Data extracted from a collection

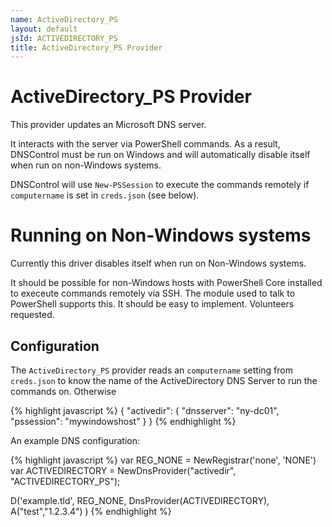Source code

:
 ```yaml
---
name: ActiveDirectory_PS
layout: default
jsId: ACTIVEDIRECTORY_PS
title: ActiveDirectory_PS Provider
---
```

# ActiveDirectory_PS Provider

This provider updates an Microsoft DNS server.

It interacts with the server via PowerShell commands. As a result, DNSControl
must be run on Windows and will automatically disable itself when run on
non-Windows systems.

DNSControl will use `New-PSSession` to execute the commands remotely if
`computername` is set in `creds.json` (see below).

# Running on Non-Windows systems

Currently this driver disables itself when run on Non-Windows systems.

It should be possible for non-Windows hosts with PowerShell Core installed to
execeute commands remotely via SSH. The module used to talk to PowerShell
supports this. It should be easy to implement. Volunteers requested.

## Configuration

The `ActiveDirectory_PS` provider reads an `computername` setting from
`creds.json` to know the name of the ActiveDirectory DNS Server to run the commands on.
Otherwise

{% highlight javascript %}
{
  "activedir": {
    "dnsserver": "ny-dc01",
    "pssession": "mywindowshost"
  }
}
{% endhighlight %}

An example DNS configuration:

{% highlight javascript %}
var REG_NONE = NewRegistrar('none', 'NONE')
var ACTIVEDIRECTORY = NewDnsProvider("activedir", "ACTIVEDIRECTORY_PS");

D('example.tld', REG_NONE, DnsProvider(ACTIVEDIRECTORY),
      A("test","1.2.3.4")
)
{% endhighlight %}
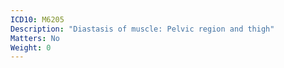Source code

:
 ```yaml
---
ICD10: M6205
Description: "Diastasis of muscle: Pelvic region and thigh"
Matters: No
Weight: 0
---
```


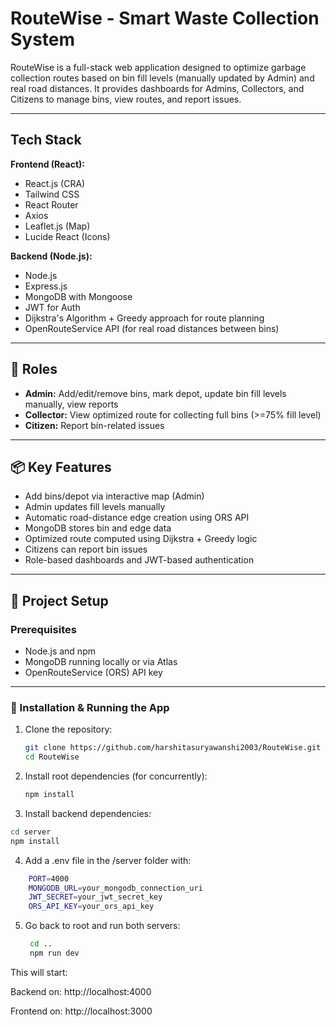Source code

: # RouteWise - Smart Waste Collection System

RouteWise is a full-stack web application designed to optimize garbage collection routes based on bin fill levels (manually updated by Admin) and real road distances. It provides dashboards for Admins, Collectors, and Citizens to manage bins, view routes, and report issues.

---

## Tech Stack

**Frontend (React):**
- React.js (CRA)
- Tailwind CSS
- React Router
- Axios
- Leaflet.js (Map)
- Lucide React (Icons)

**Backend (Node.js):**
- Node.js
- Express.js
- MongoDB with Mongoose
- JWT for Auth
- Dijkstra's Algorithm + Greedy approach for route planning
- OpenRouteService API (for real road distances between bins)

---

## 👥 Roles

- **Admin:** Add/edit/remove bins, mark depot, update bin fill levels manually, view reports
- **Collector:** View optimized route for collecting full bins (>=75% fill level)
- **Citizen:** Report bin-related issues 

---

## 📦 Key Features

- Add bins/depot via interactive map (Admin)
- Admin updates fill levels manually
- Automatic road-distance edge creation using ORS API
- MongoDB stores bin and edge data
- Optimized route computed using Dijkstra + Greedy logic
- Citizens can report bin issues
- Role-based dashboards and JWT-based authentication

---

## 🔧 Project Setup

### Prerequisites
- Node.js and npm
- MongoDB running locally or via Atlas
- OpenRouteService (ORS) API key

---


### 🚀 Installation & Running the App

1. Clone the repository:
   ```bash
   git clone https://github.com/harshitasuryawanshi2003/RouteWise.git
   cd RouteWise
   ```

2. Install root dependencies (for concurrently):
   ```bash
   npm install
   ```

3. Install backend dependencies:
  ```bash
  cd server
  npm install
  ```

4. Add a .env file in the /server folder with:
```bash
    PORT=4000
    MONGODB_URL=your_mongodb_connection_uri
    JWT_SECRET=your_jwt_secret_key
    ORS_API_KEY=your_ors_api_key
```

5. Go back to root and run both servers:
   ```bash
    cd ..
    npm run dev
   ```

 This will start:

Backend on: http://localhost:4000

Frontend on: http://localhost:3000
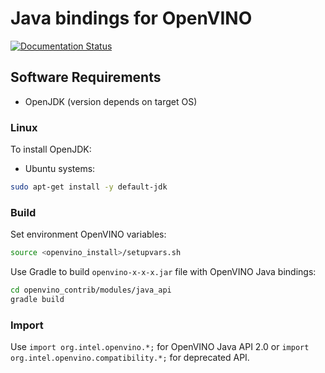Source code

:# Java bindings for OpenVINO

[![Documentation Status](https://readthedocs.org/projects/openvino-java/badge/?version=latest)](https://openvino-java.readthedocs.io/en/latest/?badge=latest)

## Software Requirements
- OpenJDK (version depends on target OS)

### Linux
To install OpenJDK:

* Ubuntu systems:
```bash
sudo apt-get install -y default-jdk
```

### Build

Set environment OpenVINO variables:
```bash
source <openvino_install>/setupvars.sh
```

Use Gradle to build `openvino-x-x-x.jar` file with OpenVINO Java bindings:
```bash
cd openvino_contrib/modules/java_api
gradle build
```

### Import

Use `import org.intel.openvino.*;` for OpenVINO Java API 2.0 or `import org.intel.openvino.compatibility.*;` for deprecated API.
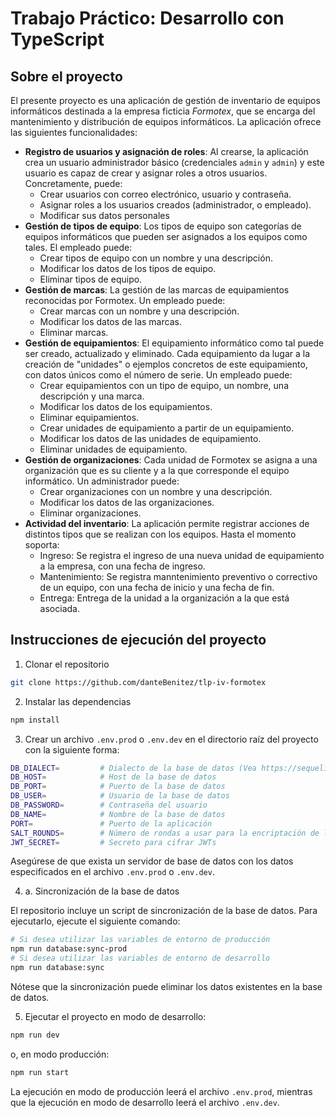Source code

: # Trabajo Práctico: Desarrollo con TypeScript

## Sobre el proyecto

El presente proyecto es una aplicación de gestión de inventario de equipos informáticos destinada a la empresa ficticia _Formotex_, que se encarga del mantenimiento y distribución de equipos informáticos. La aplicación ofrece las siguientes funcionalidades:

- **Registro de usuarios y asignación de roles**: Al crearse, la aplicación crea un usuario administrador básico (credenciales `admin` y `admin`) y este usuario es capaz de crear y asignar roles a otros usuarios. Concretamente, puede:
  - Crear usuarios con correo electrónico, usuario y contraseña.
  - Asignar roles a los usuarios creados (administrador, o empleado).
  - Modificar sus datos personales
- **Gestión de tipos de equipo**: Los tipos de equipo son categorías de equipos informáticos que pueden ser asignados a los equipos como tales. El empleado puede:
  - Crear tipos de equipo con un nombre y una descripción.
  - Modificar los datos de los tipos de equipo.
  - Eliminar tipos de equipo.
- **Gestión de marcas**: La gestión de las marcas de equipamientos reconocidas por Formotex. Un empleado puede:
  - Crear marcas con un nombre y una descripción.
  - Modificar los datos de las marcas.
  - Eliminar marcas.
- **Gestión de equipamientos**: El equipamiento informático como tal puede ser creado, actualizado y eliminado. Cada equipamiento da lugar a la creación de "unidades" o ejemplos concretos de este equipamiento, con datos únicos como el número de serie. Un empleado puede:
  - Crear equipamientos con un tipo de equipo, un nombre, una descripción y una marca.
  - Modificar los datos de los equipamientos.
  - Eliminar equipamientos.
  - Crear unidades de equipamiento a partir de un equipamiento.
  - Modificar los datos de las unidades de equipamiento.
  - Eliminar unidades de equipamiento.
- **Gestión de organizaciones**: Cada unidad de Formotex se asigna a una organización que es su cliente y a la que corresponde el equipo informático. Un administrador puede:
  - Crear organizaciones con un nombre y una descripción.
  - Modificar los datos de las organizaciones.
  - Eliminar organizaciones.
- **Actividad del inventario**: La aplicación permite registrar acciones de distintos tipos que se realizan con los equipos. Hasta el momento soporta:
  - Ingreso: Se registra el ingreso de una nueva unidad de equipamiento a la empresa, con una fecha de ingreso.
  - Mantenimiento: Se registra manntenimiento preventivo o correctivo de un equipo, con una fecha de inicio y una fecha de fin.
  - Entrega: Entrega de la unidad a la organización a la que está asociada.

## Instrucciones de ejecución del proyecto

1. Clonar el repositorio

```bash
git clone https://github.com/danteBenitez/tlp-iv-formotex
```

2. Instalar las dependencias

```bash
npm install
```

3. Crear un archivo `.env.prod` o `.env.dev` en el directorio raíz del proyecto con la siguiente forma:

```bash
DB_DIALECT=         # Dialecto de la base de datos (Vea https://sequelize.org/docs/v6/getting-started/ por los valores soportados)
DB_HOST=            # Host de la base de datos
DB_PORT=            # Puerto de la base de datos
DB_USER=            # Usuario de la base de datos
DB_PASSWORD=        # Contraseña del usuario
DB_NAME=            # Nombre de la base de datos
PORT=               # Puerto de la aplicación
SALT_ROUNDS=        # Número de rondas a usar para la encriptación de las contraseñas
JWT_SECRET=         # Secreto para cifrar JWTs
```

Asegúrese de que exista un servidor de base de datos con los datos especificados en el archivo `.env.prod` o `.env.dev`.

4. a. Sincronización de la base de datos

El repositorio incluye un script de sincronización de la base de datos. Para ejecutarlo, ejecute el siguiente comando:

```bash
# Si desea utilizar las variables de entorno de producción
npm run database:sync-prod
# Si desea utilizar las variables de entorno de desarrollo
npm run database:sync
```

Nótese que la sincronización puede eliminar los datos existentes en la base de datos.

5. Ejecutar el proyecto en modo de desarrollo:

```bash
npm run dev
```

o, en modo producción:

```bash
npm run start
```

La ejecución en modo de producción leerá el archivo `.env.prod`, mientras que la ejecución en modo de desarrollo leerá el archivo `.env.dev`.
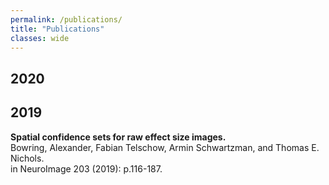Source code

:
 ```yaml
---
permalink: /publications/
title: "Publications"
classes: wide
---
```


## 2020

## 2019
**Spatial confidence sets for raw effect size images.**  
Bowring, Alexander, Fabian Telschow, Armin Schwartzman, and Thomas E. Nichols.  
in NeuroImage 203 (2019): p.116-187.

> _What is expected_
Leaving out each picture, repeat exactly the lines above from the one that contains "Use Gradle to" through the one that contains "## Sobre el proyecto".

> _Solved exercise_
Use Gradle to build `openvino-x-x-x.jar` file with OpenVINO Java bindings:
```bash
cd openvino_contrib/modules/java_api
gradle build
```

### Import

Use `import org.intel.openvino.*;` for OpenVINO Java API 2.0 or `import org.intel.openvino.compatibility.*;` for deprecated API.
Source code

: # Trabajo Práctico: Desarrollo con TypeScript

## Sobre el proyecto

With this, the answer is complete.